Ti Tree Fruit Fly Exclusion Zone (FFEZ)

The Ti Tree Fruit Fly Exclusion Zone extends from Tennant Creek to Alice Springs. Do not take fruit (including capsicum, chilli, tomato, eggplant, cucumber, zucchini and squash) into this zone.

Repeated web searches for more information keep returning this exact sentence. A handful of sites point out that all fruit (eg bananas and oranges) are included as well as the "botanical fruit" listed above. What nobody points out is the border of this zone.

If I buy bananas or oranges at an ordinary Alice Springs supermarket (where I assure you, they are for sale), can I take them to Tennant Creek? Will I pass a disposal bin and sign between the two, or is Alice Springs inside the zone, making it ok to continue on with my fruit?

3 Answers 3


The actual exclusion zone consists of a series of "accredited production places". These places are listed in a Northern Territory Government Gazette notice dated 16 January 2008.

The places are described as individual land holdings and so are not very helpful to travellers. They appear to describe individual farms and vineyards. For example, one of the places, called Limestone Bore, is described as follows:

All that parcel of land in the Deep Well locality in the Northern Territory of Australia containing an area of 100 hectares more or less being Northern Territory Portion 3909 and being more particularly delineated on Survey Plan S90/74A lodged with the Surveyor-General, Darwin.

You can get a map of Survey Plan S90/74A by going to http://www.ntlis.nt.gov.au/hpa-services/surveyplans?planname=S90/74A

Will I pass a disposal bin?

The Northern Territory Plant Quarantine Manual suggests that there are bins available to dispose of plant material:

It is advised that travellers plan their travel arrangements to reach state borders with minimal quarantine risk material. If in doubt about conditions, travellers may also surrender fruit and other plant material into quarantine bins provided at the Darwin, Katherine and Alice Springs Railway Terminals, at Darwin International and Domestic Airport, Katherine Airport, Gove Airport, Alice Springs Airport, and at Kulgera, Aileron and Ti Tree Roadhouses, or dispose of the materials prior to entry into the Northern Territory.

If I buy bananas or oranges at an ordinary Alice Springs supermarket, can I take them to Tennant Creek?

The Plant Health Regulations provide some exemptions for properly packaged fruit passing through (and not being unloaded at) accredited production places. However, you should ask supermarket staff at Alice Springs to make sure.

  • There were bins at the airport, but not on the road north of Alice Springs Commented Oct 25, 2018 at 23:19

There's a map of the various quarantine zones on the Australian Interstate Quarantine site. Zoom in to Alice Springs and you'll find that Route 87 north to Tennent's Creek is highlighted, with Ti Tree about halfway along. The highlighted section appears to start just north of Alice Springs, so I imagine that your bananas will be frowned upon going north.

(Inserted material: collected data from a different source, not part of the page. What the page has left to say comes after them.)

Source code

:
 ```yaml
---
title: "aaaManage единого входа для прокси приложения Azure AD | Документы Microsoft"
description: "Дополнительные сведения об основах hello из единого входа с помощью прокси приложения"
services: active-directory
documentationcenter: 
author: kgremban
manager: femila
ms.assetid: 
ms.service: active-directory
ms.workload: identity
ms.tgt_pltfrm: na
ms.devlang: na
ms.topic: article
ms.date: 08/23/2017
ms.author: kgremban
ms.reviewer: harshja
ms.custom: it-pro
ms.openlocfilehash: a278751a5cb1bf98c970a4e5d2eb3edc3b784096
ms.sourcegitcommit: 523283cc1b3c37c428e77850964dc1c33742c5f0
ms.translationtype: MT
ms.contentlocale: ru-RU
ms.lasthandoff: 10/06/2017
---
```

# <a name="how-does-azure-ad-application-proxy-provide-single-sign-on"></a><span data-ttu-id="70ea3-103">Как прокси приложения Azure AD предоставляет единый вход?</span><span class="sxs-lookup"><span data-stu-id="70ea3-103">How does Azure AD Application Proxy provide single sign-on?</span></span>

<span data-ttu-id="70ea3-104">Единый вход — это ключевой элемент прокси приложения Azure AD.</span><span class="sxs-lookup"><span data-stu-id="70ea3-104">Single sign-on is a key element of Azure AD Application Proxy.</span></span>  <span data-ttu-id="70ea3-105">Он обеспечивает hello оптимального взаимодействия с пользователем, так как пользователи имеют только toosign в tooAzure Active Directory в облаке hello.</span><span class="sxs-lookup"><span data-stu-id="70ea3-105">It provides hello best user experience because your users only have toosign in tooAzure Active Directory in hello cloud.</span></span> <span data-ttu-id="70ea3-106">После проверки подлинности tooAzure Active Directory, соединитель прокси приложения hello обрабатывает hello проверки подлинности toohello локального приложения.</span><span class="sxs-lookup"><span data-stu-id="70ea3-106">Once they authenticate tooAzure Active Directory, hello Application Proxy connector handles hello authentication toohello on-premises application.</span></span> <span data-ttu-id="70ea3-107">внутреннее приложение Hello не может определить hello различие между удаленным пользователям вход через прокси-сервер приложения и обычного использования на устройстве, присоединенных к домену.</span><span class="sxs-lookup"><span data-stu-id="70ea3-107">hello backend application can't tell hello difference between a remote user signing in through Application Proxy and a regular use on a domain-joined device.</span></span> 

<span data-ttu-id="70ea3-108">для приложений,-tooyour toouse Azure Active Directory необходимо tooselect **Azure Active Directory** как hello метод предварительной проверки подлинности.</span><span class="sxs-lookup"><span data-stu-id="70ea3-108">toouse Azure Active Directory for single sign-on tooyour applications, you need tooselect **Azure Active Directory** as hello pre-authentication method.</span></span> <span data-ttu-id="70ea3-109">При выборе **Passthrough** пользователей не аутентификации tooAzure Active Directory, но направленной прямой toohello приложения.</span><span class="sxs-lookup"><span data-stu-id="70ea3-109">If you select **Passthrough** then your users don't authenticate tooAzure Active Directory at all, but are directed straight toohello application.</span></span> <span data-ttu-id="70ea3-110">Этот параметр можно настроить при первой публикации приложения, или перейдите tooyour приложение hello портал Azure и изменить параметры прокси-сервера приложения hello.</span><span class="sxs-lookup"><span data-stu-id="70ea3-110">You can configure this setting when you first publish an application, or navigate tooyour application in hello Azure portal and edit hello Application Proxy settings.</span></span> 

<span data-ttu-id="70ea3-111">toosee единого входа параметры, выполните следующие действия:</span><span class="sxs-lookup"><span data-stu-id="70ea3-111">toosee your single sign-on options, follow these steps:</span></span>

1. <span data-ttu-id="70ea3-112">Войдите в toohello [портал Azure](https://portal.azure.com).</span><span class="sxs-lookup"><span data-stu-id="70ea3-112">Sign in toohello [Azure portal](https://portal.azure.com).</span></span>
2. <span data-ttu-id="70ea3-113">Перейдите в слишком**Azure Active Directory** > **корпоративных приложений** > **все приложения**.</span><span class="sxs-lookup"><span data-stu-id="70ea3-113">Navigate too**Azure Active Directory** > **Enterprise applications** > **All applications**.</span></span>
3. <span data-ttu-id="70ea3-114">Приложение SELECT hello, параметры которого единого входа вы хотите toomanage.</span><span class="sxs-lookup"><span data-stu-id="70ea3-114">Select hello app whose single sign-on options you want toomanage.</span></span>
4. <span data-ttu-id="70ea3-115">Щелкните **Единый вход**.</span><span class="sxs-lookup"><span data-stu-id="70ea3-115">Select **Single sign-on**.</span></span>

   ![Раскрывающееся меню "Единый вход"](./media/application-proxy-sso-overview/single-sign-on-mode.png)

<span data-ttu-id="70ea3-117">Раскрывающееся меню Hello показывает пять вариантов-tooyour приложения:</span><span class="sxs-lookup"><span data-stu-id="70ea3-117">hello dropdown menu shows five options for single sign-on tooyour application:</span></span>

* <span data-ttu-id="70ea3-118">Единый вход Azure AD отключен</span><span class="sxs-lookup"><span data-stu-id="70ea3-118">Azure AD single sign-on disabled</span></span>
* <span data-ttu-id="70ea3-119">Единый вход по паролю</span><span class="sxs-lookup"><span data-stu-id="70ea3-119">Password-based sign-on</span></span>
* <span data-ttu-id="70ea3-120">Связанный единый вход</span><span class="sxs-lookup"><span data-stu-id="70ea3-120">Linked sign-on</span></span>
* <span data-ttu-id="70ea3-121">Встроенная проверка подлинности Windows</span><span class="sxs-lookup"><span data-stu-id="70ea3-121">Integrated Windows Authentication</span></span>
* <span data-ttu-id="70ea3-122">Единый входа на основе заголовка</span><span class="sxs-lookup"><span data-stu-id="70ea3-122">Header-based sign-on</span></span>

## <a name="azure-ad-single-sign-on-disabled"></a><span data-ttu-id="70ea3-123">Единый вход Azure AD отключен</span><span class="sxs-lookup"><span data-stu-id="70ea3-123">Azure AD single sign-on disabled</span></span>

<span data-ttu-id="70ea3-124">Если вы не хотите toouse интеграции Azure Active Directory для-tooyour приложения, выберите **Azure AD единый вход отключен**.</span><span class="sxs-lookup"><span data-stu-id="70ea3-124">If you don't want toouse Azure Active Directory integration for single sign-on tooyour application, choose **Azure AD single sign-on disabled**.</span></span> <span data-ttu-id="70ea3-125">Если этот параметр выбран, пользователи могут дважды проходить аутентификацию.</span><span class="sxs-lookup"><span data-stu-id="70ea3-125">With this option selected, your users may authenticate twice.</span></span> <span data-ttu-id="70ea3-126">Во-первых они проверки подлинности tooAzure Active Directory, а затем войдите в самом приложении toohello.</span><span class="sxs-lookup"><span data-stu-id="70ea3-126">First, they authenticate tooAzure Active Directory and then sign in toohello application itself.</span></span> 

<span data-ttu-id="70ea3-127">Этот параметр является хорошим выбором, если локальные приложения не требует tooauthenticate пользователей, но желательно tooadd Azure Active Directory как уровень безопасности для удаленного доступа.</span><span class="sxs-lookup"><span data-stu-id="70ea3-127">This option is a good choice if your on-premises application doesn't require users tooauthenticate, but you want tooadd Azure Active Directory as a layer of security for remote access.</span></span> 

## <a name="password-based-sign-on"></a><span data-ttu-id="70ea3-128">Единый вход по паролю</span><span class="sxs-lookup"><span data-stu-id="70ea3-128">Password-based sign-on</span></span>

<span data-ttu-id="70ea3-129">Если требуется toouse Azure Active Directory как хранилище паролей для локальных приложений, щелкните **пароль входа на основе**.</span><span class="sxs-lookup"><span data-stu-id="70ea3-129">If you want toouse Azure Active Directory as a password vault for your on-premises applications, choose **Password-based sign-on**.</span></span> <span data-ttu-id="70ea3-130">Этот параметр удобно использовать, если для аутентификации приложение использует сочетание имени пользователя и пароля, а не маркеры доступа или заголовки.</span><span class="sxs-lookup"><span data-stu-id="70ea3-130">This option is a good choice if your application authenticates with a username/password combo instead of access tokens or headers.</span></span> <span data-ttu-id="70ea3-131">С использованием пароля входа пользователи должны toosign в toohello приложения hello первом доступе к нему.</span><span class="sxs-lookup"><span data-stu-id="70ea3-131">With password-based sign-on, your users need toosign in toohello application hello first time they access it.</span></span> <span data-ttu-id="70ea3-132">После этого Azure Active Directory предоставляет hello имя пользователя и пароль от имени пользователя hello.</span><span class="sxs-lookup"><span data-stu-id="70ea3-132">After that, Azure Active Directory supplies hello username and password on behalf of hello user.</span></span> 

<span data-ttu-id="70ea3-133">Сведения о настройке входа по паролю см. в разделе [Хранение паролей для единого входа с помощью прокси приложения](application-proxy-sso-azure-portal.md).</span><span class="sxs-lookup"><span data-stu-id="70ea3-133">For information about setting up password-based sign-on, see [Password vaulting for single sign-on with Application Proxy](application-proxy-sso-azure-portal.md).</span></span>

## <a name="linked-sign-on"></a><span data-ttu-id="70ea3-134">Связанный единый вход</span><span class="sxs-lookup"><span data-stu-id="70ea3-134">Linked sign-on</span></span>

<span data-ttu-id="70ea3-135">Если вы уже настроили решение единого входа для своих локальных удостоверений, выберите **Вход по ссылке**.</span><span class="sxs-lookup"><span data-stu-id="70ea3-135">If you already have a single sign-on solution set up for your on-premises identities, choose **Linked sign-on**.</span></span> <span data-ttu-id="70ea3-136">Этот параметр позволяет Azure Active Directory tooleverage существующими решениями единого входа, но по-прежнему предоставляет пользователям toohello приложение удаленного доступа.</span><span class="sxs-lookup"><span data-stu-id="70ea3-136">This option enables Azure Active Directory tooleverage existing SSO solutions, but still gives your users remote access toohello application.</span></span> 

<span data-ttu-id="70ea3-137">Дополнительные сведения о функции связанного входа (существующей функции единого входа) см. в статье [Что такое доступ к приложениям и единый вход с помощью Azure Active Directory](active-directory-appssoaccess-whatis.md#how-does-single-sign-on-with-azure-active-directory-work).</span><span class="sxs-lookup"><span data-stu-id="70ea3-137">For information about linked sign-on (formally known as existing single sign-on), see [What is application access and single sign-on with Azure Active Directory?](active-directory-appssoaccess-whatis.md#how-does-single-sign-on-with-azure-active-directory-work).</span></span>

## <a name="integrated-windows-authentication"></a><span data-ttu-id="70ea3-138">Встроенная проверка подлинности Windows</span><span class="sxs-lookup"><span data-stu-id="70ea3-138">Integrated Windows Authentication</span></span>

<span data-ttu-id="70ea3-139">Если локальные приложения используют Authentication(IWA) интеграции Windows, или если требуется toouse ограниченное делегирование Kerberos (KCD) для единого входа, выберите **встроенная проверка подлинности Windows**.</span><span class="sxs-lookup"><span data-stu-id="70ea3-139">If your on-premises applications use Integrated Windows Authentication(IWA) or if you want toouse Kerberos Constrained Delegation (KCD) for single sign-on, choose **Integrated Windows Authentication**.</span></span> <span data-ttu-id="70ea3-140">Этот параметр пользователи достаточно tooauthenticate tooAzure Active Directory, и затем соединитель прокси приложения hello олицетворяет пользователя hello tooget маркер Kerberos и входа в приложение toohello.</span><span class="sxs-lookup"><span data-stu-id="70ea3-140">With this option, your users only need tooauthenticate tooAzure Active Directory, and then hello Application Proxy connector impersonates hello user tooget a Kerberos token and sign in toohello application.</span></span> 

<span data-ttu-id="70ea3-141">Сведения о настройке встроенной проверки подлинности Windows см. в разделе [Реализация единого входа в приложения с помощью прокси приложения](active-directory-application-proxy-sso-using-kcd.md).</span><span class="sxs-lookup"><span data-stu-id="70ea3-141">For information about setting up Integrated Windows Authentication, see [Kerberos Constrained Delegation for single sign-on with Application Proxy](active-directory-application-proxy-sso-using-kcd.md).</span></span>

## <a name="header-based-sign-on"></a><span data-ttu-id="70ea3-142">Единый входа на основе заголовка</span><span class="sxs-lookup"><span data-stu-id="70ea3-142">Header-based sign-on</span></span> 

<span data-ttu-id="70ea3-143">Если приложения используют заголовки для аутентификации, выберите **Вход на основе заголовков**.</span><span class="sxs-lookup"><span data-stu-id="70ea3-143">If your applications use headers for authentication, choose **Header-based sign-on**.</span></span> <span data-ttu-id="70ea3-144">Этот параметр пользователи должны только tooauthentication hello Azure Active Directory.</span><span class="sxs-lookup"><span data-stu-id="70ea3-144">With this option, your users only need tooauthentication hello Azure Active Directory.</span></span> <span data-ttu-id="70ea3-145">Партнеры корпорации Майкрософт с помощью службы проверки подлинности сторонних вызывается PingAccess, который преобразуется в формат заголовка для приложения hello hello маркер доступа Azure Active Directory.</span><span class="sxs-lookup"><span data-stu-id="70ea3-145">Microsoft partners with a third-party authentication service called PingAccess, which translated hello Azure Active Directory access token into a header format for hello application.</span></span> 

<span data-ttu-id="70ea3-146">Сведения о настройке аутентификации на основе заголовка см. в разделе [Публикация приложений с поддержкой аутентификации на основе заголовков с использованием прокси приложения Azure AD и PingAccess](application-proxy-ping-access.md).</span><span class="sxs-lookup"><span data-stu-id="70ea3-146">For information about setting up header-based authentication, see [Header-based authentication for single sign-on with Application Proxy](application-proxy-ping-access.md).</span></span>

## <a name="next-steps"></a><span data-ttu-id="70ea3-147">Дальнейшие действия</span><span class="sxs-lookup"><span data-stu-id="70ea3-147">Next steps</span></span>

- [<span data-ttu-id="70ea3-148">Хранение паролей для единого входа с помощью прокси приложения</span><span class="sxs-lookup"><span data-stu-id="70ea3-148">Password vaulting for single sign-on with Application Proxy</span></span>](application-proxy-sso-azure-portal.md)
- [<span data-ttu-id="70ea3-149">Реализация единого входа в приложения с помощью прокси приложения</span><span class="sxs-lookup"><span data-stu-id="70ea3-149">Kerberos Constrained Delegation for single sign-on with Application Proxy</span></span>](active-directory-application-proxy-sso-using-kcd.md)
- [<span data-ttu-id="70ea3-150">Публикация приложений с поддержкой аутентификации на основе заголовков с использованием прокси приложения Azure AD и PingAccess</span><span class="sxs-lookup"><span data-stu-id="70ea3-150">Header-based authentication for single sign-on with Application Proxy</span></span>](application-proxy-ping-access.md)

  • it's a cool map, but the zone appears only to be a line, and it sort of looks like it should follow the highway, but diverges if you zoom too much. Commented Oct 21, 2018 at 6:08
  • I agree it's not a great map but it's 200km from Alice Springs to Ti Tree, and I can see no roads that join route 87 north of the Route 12 junction. If the edge of the zone is at the route 12 junction there's no way into that area south of Tennents Creek 500km to the North. Given the distances involved it would make sense to keep Alice Springs outside the quarantine zone. With no other access into the area Route 87 is definition enough.
    – user79658
    Commented Oct 21, 2018 at 8:03

About 90 minutes north of Alice Springs (but after stopping at the height of land, the tropic of Capricorn, and a giant swathe of termite mounds, so perhaps only an hour if you drove at the 130 km/hr limit) we saw this sign (there had been some warnings before that, reminding us to Eat Fruit Now):

enter image description here

There were no bins, no place even to pull off.

I did not notice where the zone ended.

  • Wow, now there's an answer! I'm picturing you driving along getting increasingly panicked as you stuffed yourselves with fruit approaching the zone—"now! now! we have to eat all the fruit now!" Commented Oct 25, 2018 at 23:32
  • 1
    I'm guessing in a deserted place like this it would be perfectly fine to simply throw out the fruit on the ground. Given Australia's climate it should be rot away in a few days.